L’altra storia. Nella ricca Brianza, alle 23.30 di una stanca domenica estiva, un colpo di vento fa scattare l’allarme antiintrusione di un appartamento vuoto per un finesettimana allungato. Nessun condomino interviene, almeno per verificare di cosa si trattasse: nessuno pensa che se ci fosse stato un ladro il prossimo appartamento svaligiato avrebbe potuto essere il suo. La sirena suonerà fino alle 3 del mattino, fermato solo dall’intervento dei carabinieri (allertati da un inquilino disperato) e dei proprietari.

Nel primo caso, quello del tentato suicidio, un giovane dà l’allarme e la solidarietà scatta subito con un via vai di materassi. Nel secondo caso, quello dell’allarme, il fastidio di un allarme continuo non basta nemmeno a far mettere la testa fuori a più di una persona.

Due modi diversi di vedere la vita di condominio, probabilmente. Ed è curioso che, nel primo caso, il giovane che ha salvato la donna sia un ex detenuto che – come scrivono i giornali – ha sbagliato, capito, pagato e cambiato vita, anche se gli strascichi del suo passato difficile gli impediscono di trovare un lavoro.
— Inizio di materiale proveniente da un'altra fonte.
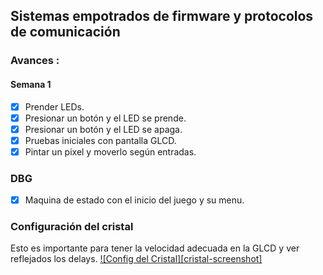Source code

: ## Sistemas empotrados de firmware y protocolos de comunicación

### Avances :

#### Semana 1

- [x] Prender LEDs.
- [x] Presionar un botón y el LED se prende.
- [x] Presionar un botón y el LED se apaga.
- [x] Pruebas iniciales con pantalla GLCD.
- [x] Pintar un pixel y moverlo según entradas.

### DBG
- [x] Maquina de estado con el inicio del juego y su menu.

### Configuración del cristal
Esto es importante para tener la velocidad adecuada en la GLCD y ver reflejados los delays.
[![Config del Cristal][cristal-screenshot]](https://github.com/kjiron/proyecto-1-embebidos/blob/main/configPIC/cristal.PNG)
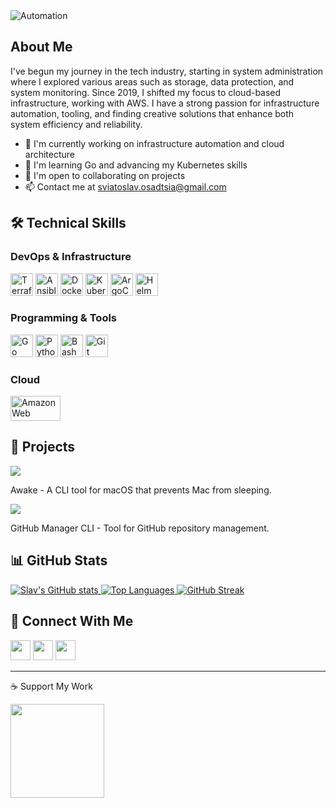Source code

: <div align="left">
  <img src="https://img.shields.io/badge/Automation-green?style=for-the-badge" alt="Automation"/>
</div>

## About Me

I've begun my journey in the tech industry, starting in system administration where I explored various areas such as storage, data protection, and system monitoring. Since 2019, I shifted my focus to cloud-based infrastructure, working with AWS. I have a strong passion for infrastructure automation, tooling, and finding creative solutions that enhance both system efficiency and reliability.

- 🔭 I'm currently working on infrastructure automation and cloud architecture
- 🌱 I'm learning Go and advancing my Kubernetes skills
- 🤝 I'm open to collaborating on projects
- 📫 Contact me at [sviatoslav.osadtsia@gmail.com](mailto:sviatoslav.osadtsia@gmail.com)

## 🛠️ Technical Skills

### DevOps & Infrastructure
<p align="left">
<a href="https://www.terraform.io/" target="_blank" rel="noreferrer"><img src="https://cdn.jsdelivr.net/gh/devicons/devicon/icons/terraform/terraform-original.svg" width="36" height="36" alt="Terraform" /></a>
<a href="https://www.ansible.com/" target="_blank" rel="noreferrer"><img src="https://cdn.jsdelivr.net/gh/devicons/devicon/icons/ansible/ansible-original.svg" width="36" height="36" alt="Ansible" /></a>
<a href="https://www.docker.com/" target="_blank" rel="noreferrer"><img src="https://cdn.jsdelivr.net/gh/devicons/devicon/icons/docker/docker-original.svg" width="36" height="36" alt="Docker" /></a>
<a href="https://kubernetes.io/" target="_blank" rel="noreferrer"><img src="https://cdn.jsdelivr.net/gh/devicons/devicon/icons/kubernetes/kubernetes-plain.svg" width="36" height="36" alt="Kubernetes" /></a>
<a href="https://argoproj.github.io/argo-cd/" target="_blank" rel="noreferrer"><img src="https://cdn.jsdelivr.net/gh/devicons/devicon/icons/argocd/argocd-original.svg" width="36" height="36" alt="ArgoCD" /></a>
<a href="https://helm.sh/" target="_blank" rel="noreferrer"><img src="https://cdn.jsdelivr.net/gh/devicons/devicon/icons/helm/helm-original.svg" width="36" height="36" alt="Helm" /></a>
</p>

### Programming & Tools
<p align="left">
<a href="https://golang.org/" target="_blank" rel="noreferrer"><img src="https://cdn.jsdelivr.net/gh/devicons/devicon/icons/go/go-original-wordmark.svg" width="36" height="36" alt="Go" /></a>
<a href="https://www.python.org/" target="_blank" rel="noreferrer"><img src="https://cdn.jsdelivr.net/gh/devicons/devicon/icons/python/python-original.svg" width="36" height="36" alt="Python" /></a>
<a href="https://www.gnu.org/software/bash/" target="_blank" rel="noreferrer"><img src="https://cdn.jsdelivr.net/gh/devicons/devicon/icons/bash/bash-original.svg" width="36" height="36" alt="Bash" /></a>
<a href="https://git-scm.com/" target="_blank" rel="noreferrer"><img src="https://cdn.jsdelivr.net/gh/devicons/devicon/icons/git/git-original.svg" width="36" height="36" alt="Git" /></a>
</p>

### Cloud
<p align="left">
<a href="https://aws.amazon.com/" target="_blank" rel="noreferrer"><img src="https://cdn.jsdelivr.net/gh/devicons/devicon/icons/amazonwebservices/amazonwebservices-original-wordmark.svg" width="80" height="40" alt="Amazon Web Services" /></a>
</p>

## 🚀 Projects

<div align="left">
  <a href="https://github.com/sosadtsia/awake">
    <img src="https://github-readme-stats-sigma-five.vercel.app/api/pin/?username=sosadtsia&repo=awake&title_color=0891b2&text_color=ffffff&icon_color=0891b2&bg_color=1c1917&hide_border=true" />
  </a>
  <p>Awake - A CLI tool for macOS that prevents Mac from sleeping.</p>

  <a href="https://github.com/github-manager-cli">
    <img src="https://github-readme-stats-sigma-five.vercel.app/api/pin/?username=SLAVNG&repo=github-manager-cli&title_color=0891b2&text_color=ffffff&icon_color=0891b2&bg_color=1c1917&hide_border=true" />
  </a>
  <p>GitHub Manager CLI - Tool for GitHub repository management.</p>
</div>

## 📊 GitHub Stats

<div align="left">
  <a href="https://github.com/sosadtsia">
    <img src="https://github-readme-stats-sigma-five.vercel.app/api?username=sosadtsia&show_icons=true&count_private=true&title_color=0891b2&text_color=ffffff&icon_color=0891b2&bg_color=1c1917&hide_border=true" alt="Slav's GitHub stats" />
  </a>

  <a href="https://github.com/sosadtsia">
    <img src="https://github-readme-stats-sigma-five.vercel.app/api/top-langs/?username=sosadtsia&langs_count=6&layout=compact&title_color=0891b2&text_color=ffffff&icon_color=0891b2&bg_color=1c1917&hide_border=true" alt="Top Languages" />
  </a>

  <a href="https://github.com/sosadtsia">
    <img src="https://github-readme-streak-stats.herokuapp.com/?user=sosadtsia&stroke=ffffff&background=1c1917&ring=0891b2&fire=0891b2&currStreakNum=ffffff&currStreakLabel=0891b2&sideNums=ffffff&sideLabels=ffffff&dates=ffffff&hide_border=true" alt="GitHub Streak" />
  </a>
</div>

## 🔗 Connect With Me

<p align="left">
  <a href="https://discord.com/users/1068230916037693440" target="_blank" rel="noreferrer"><img src="https://raw.githubusercontent.com/danielcranney/readme-generator/main/public/icons/socials/discord.svg" width="32" height="32" /></a>
  <a href="https://www.github.com/sosadtsia" target="_blank" rel="noreferrer"><img src="https://raw.githubusercontent.com/danielcranney/readme-generator/main/public/icons/socials/github.svg" width="32" height="32" /></a>
  <a href="https://www.linkedin.com/in/sviatoslavosadtsia/" target="_blank" rel="noreferrer"><img src="https://raw.githubusercontent.com/danielcranney/readme-generator/main/public/icons/socials/linkedin.svg" width="32" height="32" /></a>
</p>

---

<div align="left">
  <p>☕ Support My Work</p>
  <a href="https://www.buymeacoffee.com/sosadtsia"><img src="https://cdn.buymeacoffee.com/buttons/v2/default-yellow.png" width="150" /></a>
</div>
Nel secondo condominio, invece, è tutta gente per bene, di quella che si lamenta per un cane che abbaia una volta alla settimana.

Due estrazioni diverse, due atteggiamenti diversi. Mentre l’ex carcerato aiuta, la gente per bene ha altro cui pensare.
Forse non è così assurdo comprendere perché Gesù sia venuto per i peccatori, e non per i giusti. I giusti pensano di bastare a se stessi; i peccatori no. Hanno sofferto, hanno imparato ad ammettere il fallimento e sono disposti a cambiare, se qualcuno dà loro una seconda possibilità.